Just watched this and had a good time, as I didn't feel overly hyped ahead of time.

 

It was another check off my AFI Top 100 List, and I'd always heard about the car chase, but other than that I was going in blind. As is, I admit it takes about twenty minutes or so for the film to get going. Being inundated with French and sleight of hand is hard to follow, but luckily that's followed by Gene Hackman beating up black men. OVER AND OVER. For a minute I thought I was getting a nice dose of early '70s racism, but then it turns out that, although you should "never trust a nigger," you can if they're an undercover cop.

 

Actually, the undercurrent of racism in Hackman's Popeye lends shade to a relatively unexplored character. Like it's said above, the film throws us in medias res and doesn't care if you can keep up. Popeye is a wreck, but other than Mulderig we don't get much outside opinion about him. The Chief trusts him and Russo enough (at first) to get them the wire taps, so we know Popeye and his partner are good cops. Maybe not the best of people, although they are fun to watch together (I love when they're listening to the wire tap tapes and are cracking up).
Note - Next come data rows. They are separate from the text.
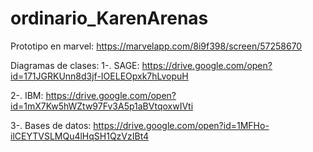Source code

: # ordinario_KarenArenas

Prototipo en marvel: 
https://marvelapp.com/8i9f398/screen/57258670

Diagramas de clases: 
1-. SAGE: https://drive.google.com/open?id=171JGRKUnn8d3jf-IOELEOpxk7hLvopuH

2-. IBM: https://drive.google.com/open?id=1mX7Kw5hWZtw97Fv3A5p1aBVtqoxwIVti

3-. Bases de datos: https://drive.google.com/open?id=1MFHo-ilCEYTVSLMQu4lHqSH1QzVzIBt4

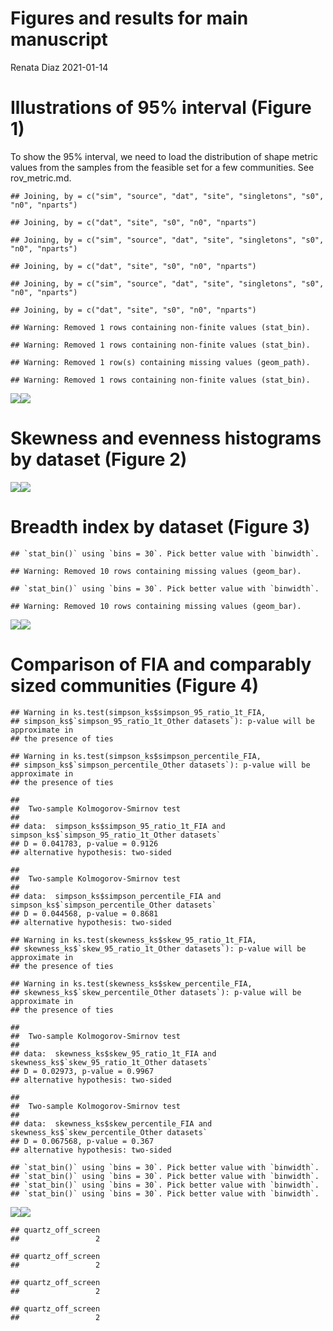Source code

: Figures and results for main manuscript
================
Renata Diaz
2021-01-14

# Illustrations of 95% interval (Figure 1)

To show the 95% interval, we need to load the distribution of shape
metric values from the samples from the feasible set for a few
communities. See rov\_metric.md.

    ## Joining, by = c("sim", "source", "dat", "site", "singletons", "s0", "n0", "nparts")

    ## Joining, by = c("dat", "site", "s0", "n0", "nparts")

    ## Joining, by = c("sim", "source", "dat", "site", "singletons", "s0", "n0", "nparts")

    ## Joining, by = c("dat", "site", "s0", "n0", "nparts")

    ## Joining, by = c("sim", "source", "dat", "site", "singletons", "s0", "n0", "nparts")

    ## Joining, by = c("dat", "site", "s0", "n0", "nparts")

    ## Warning: Removed 1 rows containing non-finite values (stat_bin).
    
    ## Warning: Removed 1 rows containing non-finite values (stat_bin).

    ## Warning: Removed 1 row(s) containing missing values (geom_path).

    ## Warning: Removed 1 rows containing non-finite values (stat_bin).

![](manuscript_main_files/figure-gfm/unnamed-chunk-1-1.png)<!-- -->![](manuscript_main_files/figure-gfm/unnamed-chunk-1-2.png)<!-- -->

# Skewness and evenness histograms by dataset (Figure 2)

![](manuscript_main_files/figure-gfm/first%20hists-1.png)<!-- -->![](manuscript_main_files/figure-gfm/first%20hists-2.png)<!-- -->

# Breadth index by dataset (Figure 3)

    ## `stat_bin()` using `bins = 30`. Pick better value with `binwidth`.

    ## Warning: Removed 10 rows containing missing values (geom_bar).

    ## `stat_bin()` using `bins = 30`. Pick better value with `binwidth`.

    ## Warning: Removed 10 rows containing missing values (geom_bar).

![](manuscript_main_files/figure-gfm/unnamed-chunk-2-1.png)<!-- -->![](manuscript_main_files/figure-gfm/unnamed-chunk-2-2.png)<!-- -->

# Comparison of FIA and comparably sized communities (Figure 4)

    ## Warning in ks.test(simpson_ks$simpson_95_ratio_1t_FIA,
    ## simpson_ks$`simpson_95_ratio_1t_Other datasets`): p-value will be approximate in
    ## the presence of ties

    ## Warning in ks.test(simpson_ks$simpson_percentile_FIA,
    ## simpson_ks$`simpson_percentile_Other datasets`): p-value will be approximate in
    ## the presence of ties

    ## 
    ##  Two-sample Kolmogorov-Smirnov test
    ## 
    ## data:  simpson_ks$simpson_95_ratio_1t_FIA and simpson_ks$`simpson_95_ratio_1t_Other datasets`
    ## D = 0.041783, p-value = 0.9126
    ## alternative hypothesis: two-sided

    ## 
    ##  Two-sample Kolmogorov-Smirnov test
    ## 
    ## data:  simpson_ks$simpson_percentile_FIA and simpson_ks$`simpson_percentile_Other datasets`
    ## D = 0.044568, p-value = 0.8681
    ## alternative hypothesis: two-sided

    ## Warning in ks.test(skewness_ks$skew_95_ratio_1t_FIA,
    ## skewness_ks$`skew_95_ratio_1t_Other datasets`): p-value will be approximate in
    ## the presence of ties

    ## Warning in ks.test(skewness_ks$skew_percentile_FIA,
    ## skewness_ks$`skew_percentile_Other datasets`): p-value will be approximate in
    ## the presence of ties

    ## 
    ##  Two-sample Kolmogorov-Smirnov test
    ## 
    ## data:  skewness_ks$skew_95_ratio_1t_FIA and skewness_ks$`skew_95_ratio_1t_Other datasets`
    ## D = 0.02973, p-value = 0.9967
    ## alternative hypothesis: two-sided

    ## 
    ##  Two-sample Kolmogorov-Smirnov test
    ## 
    ## data:  skewness_ks$skew_percentile_FIA and skewness_ks$`skew_percentile_Other datasets`
    ## D = 0.067568, p-value = 0.367
    ## alternative hypothesis: two-sided

    ## `stat_bin()` using `bins = 30`. Pick better value with `binwidth`.
    ## `stat_bin()` using `bins = 30`. Pick better value with `binwidth`.
    ## `stat_bin()` using `bins = 30`. Pick better value with `binwidth`.
    ## `stat_bin()` using `bins = 30`. Pick better value with `binwidth`.

![](manuscript_main_files/figure-gfm/unnamed-chunk-3-1.png)<!-- -->![](manuscript_main_files/figure-gfm/unnamed-chunk-3-2.png)<!-- -->

    ## quartz_off_screen 
    ##                 2

    ## quartz_off_screen 
    ##                 2

    ## quartz_off_screen 
    ##                 2

    ## quartz_off_screen 
    ##                 2
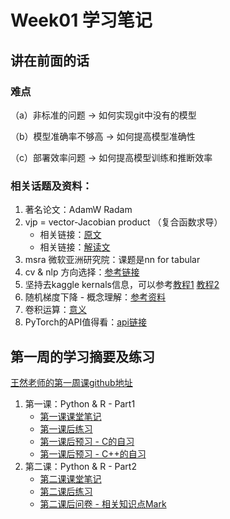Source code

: # Week01 学习笔记 

## 讲在前面的话

### 难点

（a）非标准的问题 -> 如何实现git中没有的模型

（b）模型准确率不够高 -> 如何提高模型准确性

（c）部署效率问题 -> 如何提高模型训练和推断效率

### 相关话题及资料：

1. 著名论文：AdamW Radam
2. vjp = vector-Jacobian product （复合函数求导）
    - 相关链接：[原文](https://j-towns.github.io/2017/06/12/A-new-trick.html)
    - 相关链接：[解读文](https://blog.csdn.net/appleyuchi/article/details/99108432)
3. msra 微软亚洲研究院：课题是nn for tabular
4. cv & nlp 方向选择：[参考链接](https://www.zhihu.com/question/327778978/answer/718476078)
5. 坚持去kaggle kernals信息，可以参考[教程1](https://zhuanlan.zhihu.com/p/36824585) [教程2](https://blog.csdn.net/hi_xtm/article/details/107413648)
6. 随机梯度下降 - 概念理解：[参考资料](https://www.zhihu.com/question/264189719)
7. 卷积运算：[意义](https://blog.csdn.net/sunmingyang1987/article/details/100050676)
7. PyTorch的API值得看：[api链接]()

## 第一周的学习摘要及练习

[王然老师的第一周课github地址](https://github.com/mailguest/ml-training-camp/tree/main/chap01)

1. 第一课：Python & R - Part1
    * [第一课课堂笔记](chap01.md)
    * [第一课后练习](chap01.ipynb)
    * [第一课后预习 - C的自习](chap01-C复习.md)
    * [第一课后预习 - C++的自习](chap01-C++复习.md)
2. 第二课：Python & R - Part2
    * [第二课课堂笔记](chap02.md)
    * [第二课后练习](chap02.ipynb)
    * [第二课后问卷 - 相关知识点Mark](chap02-需要自己补充学习的知识点.md)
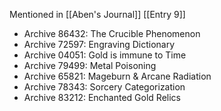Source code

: Mentioned in [[Aben's Journal]] [[Entry 9]]

- Archive 86432: The Crucible Phenomenon
-  Archive 72597: Engraving Dictionary
- ﻿﻿Archive 04051: Gold is immune to Time
- ﻿Archive 79499: Metal Poisoning
- ﻿﻿Archive 65821: Mageburn & Arcane Radiation  
- Archive 78343: Sorcery Categorization
- Archive 83212: Enchanted Gold Relics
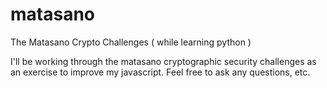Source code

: # matasano
The Matasano Crypto Challenges ( while learning python )

I'll be working through the matasano cryptographic security challenges as an exercise to improve my javascript.  Feel free to ask any questions, etc.
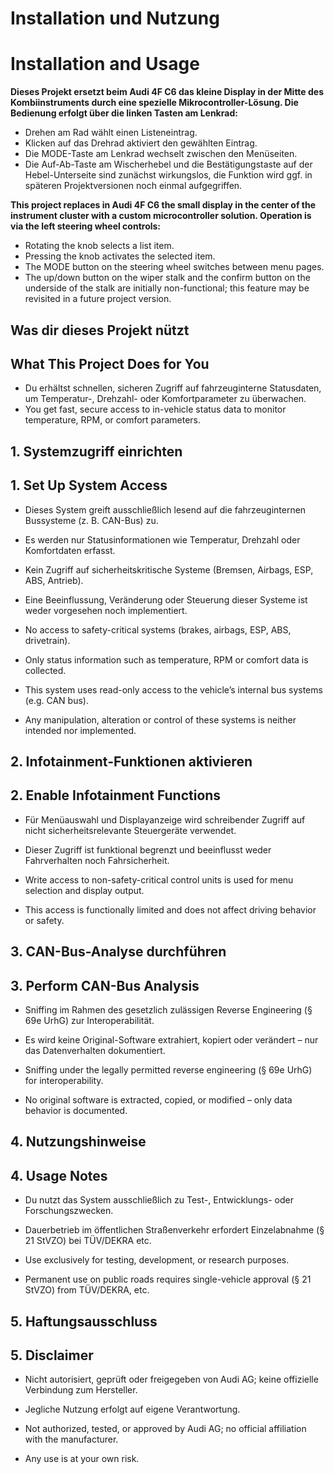# Installation und Nutzung  
# Installation and Usage  

**Dieses Projekt ersetzt beim Audi 4F C6 das kleine Display in der Mitte des Kombiinstruments durch eine spezielle Mikrocontroller-Lösung. Die Bedienung erfolgt über die linken Tasten am Lenkrad:**  
- Drehen am Rad wählt einen Listeneintrag.  
- Klicken auf das Drehrad aktiviert den gewählten Eintrag.  
- Die MODE-Taste am Lenkrad wechselt zwischen den Menüseiten.  
- Die Auf-Ab-Taste am Wischerhebel und die Bestätigungstaste auf der Hebel-Unterseite sind zunächst wirkungslos, die Funktion wird ggf. in späteren Projektversionen noch einmal aufgegriffen.

**This project replaces in Audi 4F C6 the small display in the center of the instrument cluster with a custom microcontroller solution. Operation is via the left steering wheel controls:**  
- Rotating the knob selects a list item.  
- Pressing the knob activates the selected item.  
- The MODE button on the steering wheel switches between menu pages.  
- The up/down button on the wiper stalk and the confirm button on the underside of the stalk are initially non-functional; this feature may be revisited in a future project version.

## Was dir dieses Projekt nützt  
## What This Project Does for You  

- Du erhältst schnellen, sicheren Zugriff auf fahrzeuginterne Statusdaten, um Temperatur-, Drehzahl- oder Komfortparameter zu überwachen.  
- You get fast, secure access to in-vehicle status data to monitor temperature, RPM, or comfort parameters.  

## 1. Systemzugriff einrichten  
## 1. Set Up System Access  

- Dieses System greift ausschließlich lesend auf die fahrzeuginternen Bussysteme (z. B. CAN-Bus) zu.  
- Es werden nur Statusinformationen wie Temperatur, Drehzahl oder Komfortdaten erfasst.  
- Kein Zugriff auf sicherheitskritische Systeme (Bremsen, Airbags, ESP, ABS, Antrieb).  
- Eine Beeinflussung, Veränderung oder Steuerung dieser Systeme ist weder vorgesehen noch implementiert.  

- No access to safety-critical systems (brakes, airbags, ESP, ABS, drivetrain).  
- Only status information such as temperature, RPM or comfort data is collected.  
- This system uses read-only access to the vehicle’s internal bus systems (e.g. CAN bus).  
- Any manipulation, alteration or control of these systems is neither intended nor implemented.  

## 2. Infotainment-Funktionen aktivieren  
## 2. Enable Infotainment Functions  

- Für Menüauswahl und Displayanzeige wird schreibender Zugriff auf nicht sicherheitsrelevante Steuergeräte verwendet.  
- Dieser Zugriff ist funktional begrenzt und beeinflusst weder Fahrverhalten noch Fahrsicherheit.  

- Write access to non-safety-critical control units is used for menu selection and display output.  
- This access is functionally limited and does not affect driving behavior or safety.  

## 3. CAN-Bus-Analyse durchführen  
## 3. Perform CAN-Bus Analysis  

- Sniffing im Rahmen des gesetzlich zulässigen Reverse Engineering (§ 69e UrhG) zur Interoperabilität.  
- Es wird keine Original-Software extrahiert, kopiert oder verändert – nur das Datenverhalten dokumentiert.  

- Sniffing under the legally permitted reverse engineering (§ 69e UrhG) for interoperability.  
- No original software is extracted, copied, or modified – only data behavior is documented.  

## 4. Nutzungshinweise  
## 4. Usage Notes  

- Du nutzt das System ausschließlich zu Test-, Entwicklungs- oder Forschungszwecken.  
- Dauerbetrieb im öffentlichen Straßenverkehr erfordert Einzelabnahme (§ 21 StVZO) bei TÜV/DEKRA etc.  

- Use exclusively for testing, development, or research purposes.  
- Permanent use on public roads requires single-vehicle approval (§ 21 StVZO) from TÜV/DEKRA, etc.  

## 5. Haftungsausschluss  
## 5. Disclaimer  

- Nicht autorisiert, geprüft oder freigegeben von Audi AG; keine offizielle Verbindung zum Hersteller.  
- Jegliche Nutzung erfolgt auf eigene Verantwortung.  

- Not authorized, tested, or approved by Audi AG; no official affiliation with the manufacturer.  
- Any use is at your own risk.  
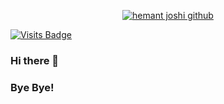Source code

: <p align="center">
   <a href="https://badges.pufler.dev/visits/qutaibah/qutaibah"> <img alt="hemant joshi github" src="https://badges.pufler.dev/visits/qutaibah/qutaibah"> </a>
</p>

[![Visits Badge](https://badges.pufler.dev/visits/qutaibah/qutaibah)](https://badges.pufler.dev)

### Hi there 👋


### Bye Bye!

<!--
**Qutaibah/Qutaibah** is a ✨ _special_ ✨ repository because its `README.md` (this file) appears on your GitHub profile.

Here are some ideas to get you started:

- 🔭 I’m currently working on ...
- 🌱 I’m currently learning ...
- 👯 I’m looking to collaborate on ...
- 🤔 I’m looking for help with ...
- 💬 Ask me about ...
- 📫 How to reach me: ...
- 😄 Pronouns: ...
- ⚡ Fun fact: ...
-->
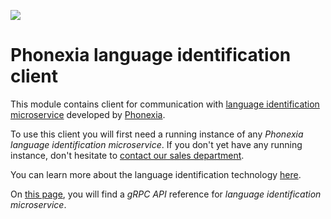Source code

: ![](https://www.phonexia.com/wp-content/uploads/phonexia-logo-transparent-500px.png)

# Phonexia language identification client

This module contains client for communication with [language identification microservice](https://hub.docker.com/repository/docker/phonexia/language-identification/general) developed by [Phonexia](https://phonexia.com).

To use this client you will first need a running instance of any *Phonexia language identification microservice*. If you don't yet have any running instance, don't hesitate to [contact our sales department](mailto:info@phonexia.com).

You can learn more about the language identification technology [here](https://docs.phonexia.com/products/speech-platform-4/technologies/language-identification/).

On [this page](https://docs.phonexia.com/products/speech-platform-4/grpc/api/phonexia/grpc/technologies/language_identification/v1/language_identification.proto), you will find a *gRPC API* reference for *language identification microservice*.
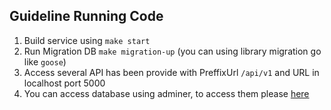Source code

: ## Guideline Running Code

1. Build service using `make start`
2. Run Migration DB `make migration-up` (you can using library migration go like `goose`)
3. Access several API has been provide with PreffixUrl `/api/v1` and URL in localhost port 5000
4. You can access database using adminer, to access them please [here](http://localhost:8080/?pgsql=postgres&username=postgres&db=julotest&ns=public)
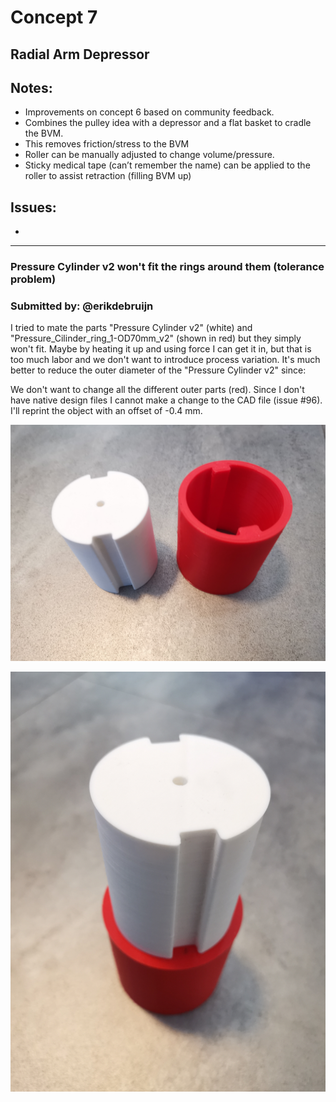 # Concept 7
## Radial Arm Depressor

## Notes:
- Improvements on concept 6 based on community feedback.
- Combines the pulley idea with a depressor and a flat basket to cradle the BVM.
- This removes friction/stress to the BVM
- Roller can be manually adjusted to change volume/pressure.
- Sticky medical tape (can’t remember the name) can be applied to the roller to assist retraction (filling BVM up)

## Issues:
-

---
### Pressure Cylinder v2 won't fit the rings around them (tolerance problem)
### Submitted by: @erikdebruijn
I tried to mate the parts "Pressure Cylinder v2" (white) and "Pressure_Cilinder_ring_1-OD70mm_v2" (shown in red) but they simply won't fit. Maybe by heating it up and using force I can get it in, but that is too much labor and we don't want to introduce process variation. It's much better to reduce the outer diameter of the "Pressure Cylinder v2" since:

We don't want to change all the different outer parts (red).
Since I don't have native design files I cannot make a change to the CAD file (issue #96). I'll reprint the object with an offset of -0.4 mm.

![issue97a](/concepts/ventilator-concept-7/C7A1/images/iss97a.jpg)

![issue97b](/concepts/ventilator-concept-7/C7A1/images/iss97b.jpg)
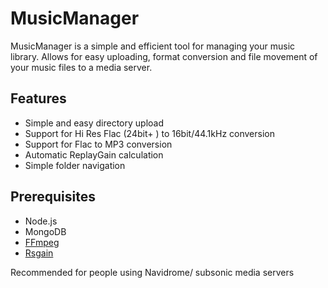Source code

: # MusicManager

MusicManager is a simple and efficient tool for managing your music library. Allows for easy uploading, format conversion and file movement of your music files to a media server.

## Features

- Simple and easy directory upload
- Support for Hi Res Flac (24bit+ ) to 16bit/44.1kHz conversion
- Support for Flac to MP3 conversion
- Automatic ReplayGain calculation 
- Simple folder navigation

## Prerequisites
- Node.js
- MongoDB
- [FFmpeg](https://ffmpeg.org/download.html)
- [Rsgain](https://github.com/complexlogic/rsgain)


Recommended for people using Navidrome/ subsonic media servers

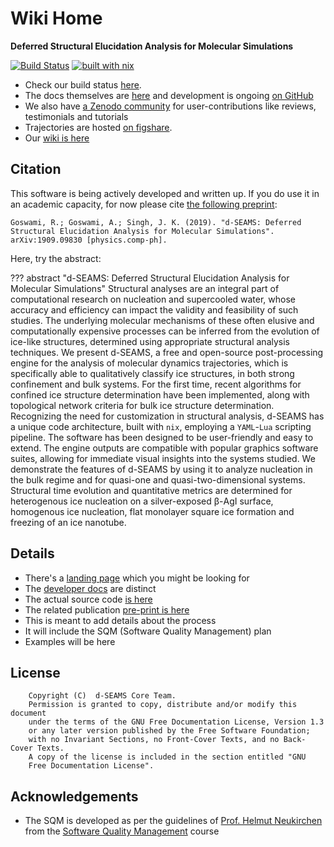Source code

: # Wiki Home

**Deferred Structural Elucidation Analysis for Molecular Simulations**

[![Build Status](https://travis-ci.org/d-SEAMS/seams-core.svg?branch=master)](https://travis-ci.org/d-SEAMS/seams-core)
[![built with nix](https://builtwithnix.org/badge.svg)](https://builtwithnix.org)

- Check our build status [here](https://travis-ci.org/d-SEAMS/seams-core).
- The docs themselves are [here](https://docs.dseams.info) and development is
  ongoing [on GitHub](https://github.com/d-SEAMS/seams-core)
- We also have [a Zenodo community](https://zenodo.org/communities/d-seams/) for user-contributions like reviews, testimonials
  and tutorials
- Trajectories are hosted [on
  figshare](https://figshare.com/projects/d-SEAMS_Datasets/73545).
- Our [wiki is here](https://wiki.dseams.info)

## Citation

This software is being actively developed and written up. If you do use it in an
academic capacity, for now please cite [the following preprint](https://arxiv.org/abs/1909.09830):

    Goswami, R.; Goswami, A.; Singh, J. K. (2019). "d-SEAMS: Deferred Structural Elucidation Analysis for Molecular Simulations". arXiv:1909.09830 [physics.comp-ph].

Here, try the abstract:

??? abstract "d-SEAMS: Deferred Structural Elucidation Analysis for Molecular Simulations"
     Structural analyses are an integral part of computational research on nucleation and supercooled water, whose accuracy and efficiency can impact the validity and feasibility of such studies. The underlying molecular mechanisms of these often elusive and computationally expensive processes can be inferred from the evolution of ice-like structures, determined using appropriate structural analysis techniques. We present d-SEAMS, a free and open-source post-processing engine for the analysis of molecular dynamics trajectories, which is specifically able to qualitatively classify ice structures, in both strong confinement and bulk systems. For the first time, recent algorithms for confined ice structure determination have been implemented, along with topological network criteria for bulk ice structure determination. Recognizing the need for customization in structural analysis, d-SEAMS has a unique code architecture, built with `nix`, employing a `YAML`-`Lua` scripting pipeline. The software has been designed to be user-friendly and easy to extend. The engine outputs are compatible with popular graphics software suites, allowing for immediate visual insights into the systems studied. We demonstrate the features of d-SEAMS by using it to analyze nucleation in the bulk regime and for quasi-one and quasi-two-dimensional systems. Structural time evolution and quantitative metrics are determined for heterogenous ice nucleation on a silver-exposed β-AgI surface, homogenous ice nucleation, flat monolayer square ice formation and freezing of an ice nanotube. 

## Details

- There's a [landing page](https://dseams.info) which you might be looking for
- The [developer docs](https://docs.dseams.info) are distinct
- The actual source code [is here](https://github.com/d-SEAMS/seams-core)
- The related publication [pre-print is here](https://arxiv.org/abs/1909.09830)
- This is meant to add details about the process
- It will include the SQM (Software Quality Management) plan
- Examples will be here

## License

        Copyright (C)  d-SEAMS Core Team.
        Permission is granted to copy, distribute and/or modify this document
        under the terms of the GNU Free Documentation License, Version 1.3
        or any later version published by the Free Software Foundation;
        with no Invariant Sections, no Front-Cover Texts, and no Back-Cover Texts.
        A copy of the license is included in the section entitled "GNU
        Free Documentation License".

## Acknowledgements

- The SQM is developed as per the guidelines of [Prof. Helmut
  Neukirchen](https://uni.hi.is/helmut/) from the [Software Quality Management](https://ugla.hi.is/kennsluskra/index.php?tab=nam&chapter=namskeid&id=08732220210&merkja=Software+Quality+Management&kennsluar=2020) course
Speaking of Scheider, up until a few years ago I'd only seen him in Jaws and considered him to be a bit of a one-hit wonder. Little did I know the beauty of Marathon Man, All That Jazz, and this.

 

The sniper attack all the way up to the end is when the movie shines. It's well-paced, has a pumping score, and the pov shots are incredibly immersive. I can see where the likes of Ronin and the Bourne films got their inspiration. In fact, I can see how this film is responsible for re-writing not just crime movies but crime fiction in general. I got a serious Frank Miller's Daredevil vibe at times, especially when it came to Daredevil busting up a bar for information and Ben Urich investigating into the underworld. Serious inspiration here, complete with Hackman chasing a subway train and throwing his hat down in frustration being aped by Bill Paxton in Predator 2 as he chases a car and throws his notepad down in frustration. Am I imagining these connections? Maybe. Would it be a stretch to say the runaway El-Train fight in Spiderman 2 homaged the chase in this movie? Maybe.

 

I can't believe a mother, complete with baby carriage, is shot and left for dead but that's the New York of '70s movies (and Jason Takes Manhattan). I could believe Travis Bickle is prowling these streets.

 

The ending truly is a head scratcher. I can understand the dour realism of Charnier getting away, but the execution was so jarring and non-committal. Eh, maybe it'll work better on second viewing.